People who know the sport — really know it — will tell you that the best snowboarding movies are those that never let you get too comfortable.

That might explain how “Dear Rider" could very well end up in that category, even though nobody dropped out of a helicopter or plunged off a cliff to make this film.

Instead, the best storytelling in the documentary about snowboarding icon Jake Burton, who died in 2019 after a relapse of testicular cancer, comes from the nimble stitching together of decades of home movies and archival media interviews to paint a well-rounded portrait of the man who saw a sport in that undefined slab of fiberglass and forever changed life on the mountain.

Some might argue the wounds from Burton's death are too fresh to allow for an unflinching narrative about a man whose life and influence on the sport he created are detailed in this 90-minute film, which debuts on HBO on Nov. 9.
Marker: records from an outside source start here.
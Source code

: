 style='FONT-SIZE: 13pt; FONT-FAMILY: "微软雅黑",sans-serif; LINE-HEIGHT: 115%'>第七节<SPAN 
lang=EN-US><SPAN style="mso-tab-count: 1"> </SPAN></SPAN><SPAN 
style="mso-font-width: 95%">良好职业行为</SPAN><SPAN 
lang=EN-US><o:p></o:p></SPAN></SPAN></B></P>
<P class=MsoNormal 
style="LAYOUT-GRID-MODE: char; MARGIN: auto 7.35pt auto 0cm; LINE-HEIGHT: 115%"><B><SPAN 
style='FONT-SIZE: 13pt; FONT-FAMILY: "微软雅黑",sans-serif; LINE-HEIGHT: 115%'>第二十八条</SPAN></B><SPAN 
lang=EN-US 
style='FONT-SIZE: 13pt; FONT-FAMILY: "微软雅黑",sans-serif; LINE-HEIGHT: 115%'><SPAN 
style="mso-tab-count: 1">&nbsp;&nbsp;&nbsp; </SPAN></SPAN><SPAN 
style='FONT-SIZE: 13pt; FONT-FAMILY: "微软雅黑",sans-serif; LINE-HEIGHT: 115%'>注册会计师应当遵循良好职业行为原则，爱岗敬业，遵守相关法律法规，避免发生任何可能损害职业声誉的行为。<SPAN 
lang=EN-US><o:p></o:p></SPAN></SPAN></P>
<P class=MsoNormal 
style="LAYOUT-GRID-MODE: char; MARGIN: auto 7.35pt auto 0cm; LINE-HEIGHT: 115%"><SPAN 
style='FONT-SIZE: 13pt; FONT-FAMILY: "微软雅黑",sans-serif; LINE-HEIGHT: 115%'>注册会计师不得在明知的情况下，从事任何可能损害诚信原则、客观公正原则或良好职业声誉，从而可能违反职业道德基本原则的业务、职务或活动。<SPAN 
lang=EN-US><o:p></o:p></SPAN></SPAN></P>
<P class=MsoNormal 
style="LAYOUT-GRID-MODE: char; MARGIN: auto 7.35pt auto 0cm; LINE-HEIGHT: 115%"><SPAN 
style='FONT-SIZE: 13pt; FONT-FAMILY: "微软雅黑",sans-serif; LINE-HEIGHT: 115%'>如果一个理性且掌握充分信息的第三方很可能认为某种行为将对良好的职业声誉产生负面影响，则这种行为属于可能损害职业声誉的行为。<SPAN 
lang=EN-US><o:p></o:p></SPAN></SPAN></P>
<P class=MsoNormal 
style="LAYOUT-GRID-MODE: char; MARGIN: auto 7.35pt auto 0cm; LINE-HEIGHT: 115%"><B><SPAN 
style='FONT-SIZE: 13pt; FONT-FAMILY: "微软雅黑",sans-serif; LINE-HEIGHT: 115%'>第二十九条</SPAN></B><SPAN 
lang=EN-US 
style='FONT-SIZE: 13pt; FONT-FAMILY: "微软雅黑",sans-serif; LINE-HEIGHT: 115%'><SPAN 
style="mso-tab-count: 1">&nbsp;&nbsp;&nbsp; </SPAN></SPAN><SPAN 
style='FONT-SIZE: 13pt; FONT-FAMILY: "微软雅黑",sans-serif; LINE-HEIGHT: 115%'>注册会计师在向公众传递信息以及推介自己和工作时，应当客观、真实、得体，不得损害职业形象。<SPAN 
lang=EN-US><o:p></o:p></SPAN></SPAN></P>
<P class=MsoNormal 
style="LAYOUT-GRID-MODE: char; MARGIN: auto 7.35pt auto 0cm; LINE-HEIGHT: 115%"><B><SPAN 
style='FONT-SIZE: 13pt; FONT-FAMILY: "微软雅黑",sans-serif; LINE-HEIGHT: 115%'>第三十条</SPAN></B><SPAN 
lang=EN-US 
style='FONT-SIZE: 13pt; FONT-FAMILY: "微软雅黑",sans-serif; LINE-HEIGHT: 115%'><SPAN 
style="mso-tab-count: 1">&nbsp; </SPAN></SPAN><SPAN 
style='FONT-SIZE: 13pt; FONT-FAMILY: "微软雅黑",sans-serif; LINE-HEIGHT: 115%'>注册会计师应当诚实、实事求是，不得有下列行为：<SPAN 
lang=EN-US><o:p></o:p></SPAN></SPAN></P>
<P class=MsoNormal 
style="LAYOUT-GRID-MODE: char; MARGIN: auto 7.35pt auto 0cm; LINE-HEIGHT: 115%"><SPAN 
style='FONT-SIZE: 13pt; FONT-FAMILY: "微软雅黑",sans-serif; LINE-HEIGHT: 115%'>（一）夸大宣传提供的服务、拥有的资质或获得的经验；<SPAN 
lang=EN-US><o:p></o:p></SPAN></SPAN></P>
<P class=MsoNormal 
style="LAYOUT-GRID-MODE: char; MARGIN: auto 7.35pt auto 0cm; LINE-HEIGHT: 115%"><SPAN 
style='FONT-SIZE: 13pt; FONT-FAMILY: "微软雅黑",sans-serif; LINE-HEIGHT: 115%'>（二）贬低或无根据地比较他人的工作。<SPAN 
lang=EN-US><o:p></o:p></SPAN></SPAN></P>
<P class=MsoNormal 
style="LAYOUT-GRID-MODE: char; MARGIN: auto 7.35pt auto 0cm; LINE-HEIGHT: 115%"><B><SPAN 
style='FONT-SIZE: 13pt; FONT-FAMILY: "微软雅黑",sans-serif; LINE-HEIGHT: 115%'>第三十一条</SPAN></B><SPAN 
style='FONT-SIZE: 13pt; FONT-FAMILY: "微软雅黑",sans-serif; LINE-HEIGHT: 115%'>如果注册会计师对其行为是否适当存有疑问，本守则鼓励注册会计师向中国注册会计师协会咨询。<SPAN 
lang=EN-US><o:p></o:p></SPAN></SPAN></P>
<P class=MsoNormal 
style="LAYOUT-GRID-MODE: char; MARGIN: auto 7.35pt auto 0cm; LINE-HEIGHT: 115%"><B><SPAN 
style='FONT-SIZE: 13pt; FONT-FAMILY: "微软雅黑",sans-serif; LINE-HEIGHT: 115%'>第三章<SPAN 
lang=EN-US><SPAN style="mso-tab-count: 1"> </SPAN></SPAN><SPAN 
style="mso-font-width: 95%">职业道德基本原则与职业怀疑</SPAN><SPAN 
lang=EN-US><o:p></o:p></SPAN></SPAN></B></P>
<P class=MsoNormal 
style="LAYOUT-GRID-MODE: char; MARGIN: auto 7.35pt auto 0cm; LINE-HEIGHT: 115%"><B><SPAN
But in large part because Burton had been plotting out the movie of his life story well before his death, and knew exactly where he wanted to go with it, much of the fluff that might have accompanied such a project so soon after his passing never makes the cut. A lot of the hard truth of what it took to build a snowboarding empire, then leave it behind too soon, comes to light.

What results is a movie that is, no doubt, an homage to Burton. But it also serves as a history lesson about a pastime that became a sport in the late 1970s when Burton quit his Wall Street job to produce snowboards in his garage in Vermont. It's a lesson that does not shirk from the uncomfortable realities of his undertaking: Yes, he built it for fun, freedom and who-gives-a-crap rebellion, but no billion-dollar industry sprouts up purely on good vibes and bro hugs.

Some of the most enlightening moments revolve around the sport's first superstar, Craig Kelly, and his role in the business side's first major rivalry, between Burton and another snowboard maker, Tom Sims.

It includes backbiting and lawsuits, while also touching on Burton's potentially career-killing miscalculations at the sport's outset. The most notable involves prickly issues surrounding the patent for the snowboard that turned Burton, both the man and the company, into something of a pariah within the sport they created. The chapter ends with Kelly's untimely death in an avalanche in 2003.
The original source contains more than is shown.